Problem description »
Scan the listing beneath this sentence. Report each line with the word "providecommand".

Provided records »
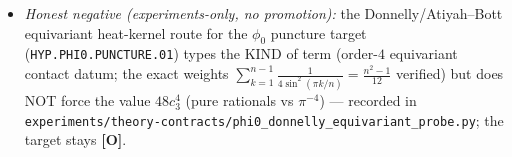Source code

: \documentclass[11pt]{article}
\providecommand{\mO}{\textbf{[O]}}\providecommand{\mX}{\textbf{[X]}}
\providecommand{\cthree}{c_3}\providecommand{\phiz}{\varphi_0^{\mathrm{ret}}}
\providecommand{\Mbar}{\bar M_{\mathrm{Pl}}}\providecommand{\Z}{\mathbb{Z}}\providecommand{\PP}{\mathbb{P}}
\begin{document}
\begin{itemize}[leftmargin=1.5em]
gate: the integer rung $M_R{=}\cthree^3\Mbar$ predicts $m_3{=}0.030$ eV --- $40\%$ low at $1$-loop
($\kappa$ run-down $0.794$) --- the ladder pin is DECLINED per \texttt{v354}/\texttt{v355}; the decision
computation is named ($2$-loop SM $+$ explicit PS thresholds). What survives: a \emph{one}-parameter,
window-bracketed \mO\ candidate with the falsifiable band $m_3\in[0.002,0.115]$ eV and the NO floor
$\Sigma m_\nu{=}0.059$ eV; frozen record untouched. Integrated in \texttt{tfpt\_2\_standard\_model} (new
paragraph after \texttt{v272}), \texttt{introduction} status card (third named candidate),
\texttt{tfpt\_5\_redteam}; ledger rows \texttt{FLAV.NUSCALE.02} $+$ \texttt{FLAV.NUSCALE.01} update note;
Python-only by nature.
\item \emph{Honest negative (experiments-only, no promotion):} the Donnelly/Atiyah--Bott equivariant
heat-kernel route for the $\phi_0$ puncture target (\texttt{HYP.PHI0.PUNCTURE.01}) types the KIND of term
(order-$4$ equivariant contact datum; the exact weights $\sum_{k=1}^{n-1}\tfrac1{4\sin^2(\pi k/n)}
{=}\tfrac{n^2-1}{12}$ verified) but does NOT force the value $48\cthree^4$ (pure rationals vs $\pi^{-4}$)
--- recorded in \texttt{experiments/theory-contracts/phi0\_donnelly\_equivariant\_probe.py}; the target
stays \mO.
\end{itemize}
\end{document}
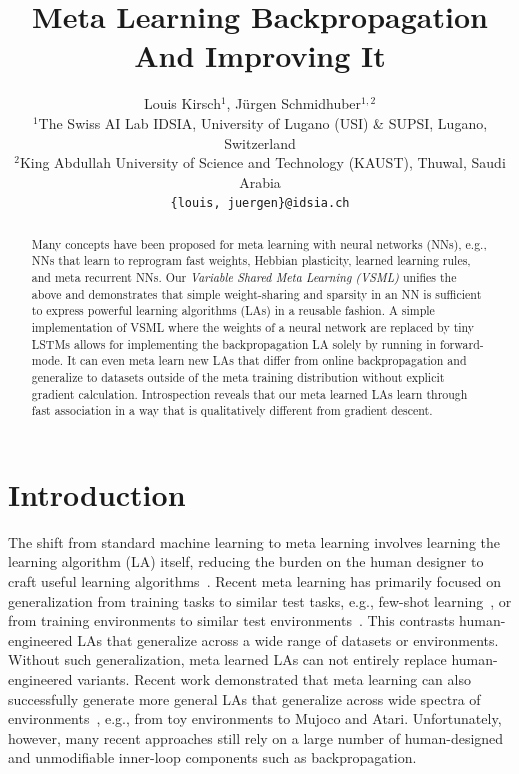\documentclass{article}
\title{Meta Learning Backpropagation And Improving It}
\author{%
  Louis Kirsch$^{1}$,  J\"urgen Schmidhuber$^{1,2}$\\
  $^1$The Swiss AI Lab IDSIA, University of Lugano (USI) \& SUPSI, Lugano, Switzerland \\
  $^2$King Abdullah University of Science and Technology (KAUST), Thuwal, Saudi Arabia \\
  \texttt{\{louis, juergen\}@idsia.ch} \\
}
\begin{document}
\maketitle

\begin{abstract}
Many concepts have been proposed for meta learning with neural networks (NNs), e.g., NNs that learn to reprogram fast weights, Hebbian plasticity, learned learning rules, and meta recurrent NNs.
Our \emph{Variable Shared Meta Learning (VSML)}
unifies the above and demonstrates that simple weight-sharing and sparsity in an NN is sufficient to express powerful learning algorithms (LAs) in a reusable fashion.
A simple implementation of VSML where the weights of a neural network are replaced by tiny LSTMs allows for implementing the backpropagation LA solely by running in forward-mode.
It can even meta learn new LAs that differ from online backpropagation and generalize to datasets outside of the meta training distribution without explicit gradient calculation.
Introspection reveals that our meta learned LAs learn through fast association in a way that is qualitatively different from gradient descent.
\end{abstract}

\section{Introduction}\label{introduction}

The shift from standard machine learning to meta learning involves learning the learning algorithm (LA) itself, reducing the burden on the human designer to craft useful learning algorithms~\citep{Schmidhuber:87}.
Recent meta learning has primarily focused on generalization from training tasks to similar test tasks, e.g., few-shot learning~\citep{Finn2017}, or from training environments to similar test environments~\citep{Houthooft2018}.
This contrasts human-engineered LAs that generalize across a wide range of datasets or environments.
Without such generalization, meta learned LAs can not entirely replace human-engineered variants.
Recent work demonstrated that meta learning can also successfully generate more general LAs that generalize across wide spectra of environments~\citep{kirsch2020improving,alet2020metalearning,Oh2020}, e.g., from toy environments to Mujoco and Atari.
Unfortunately, however, many recent approaches still rely on a large number of human-designed and unmodifiable inner-loop components such as backpropagation.
\end{document}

Exercise output »
\providecommand{\mO}{\textbf{[O]}}\providecommand{\mX}{\textbf{[X]}}
\providecommand{\cthree}{c_3}\providecommand{\phiz}{\varphi_0^{\mathrm{ret}}}
\providecommand{\Mbar}{\bar M_{\mathrm{Pl}}}\providecommand{\Z}{\mathbb{Z}}\providecommand{\PP}{\mathbb{P}}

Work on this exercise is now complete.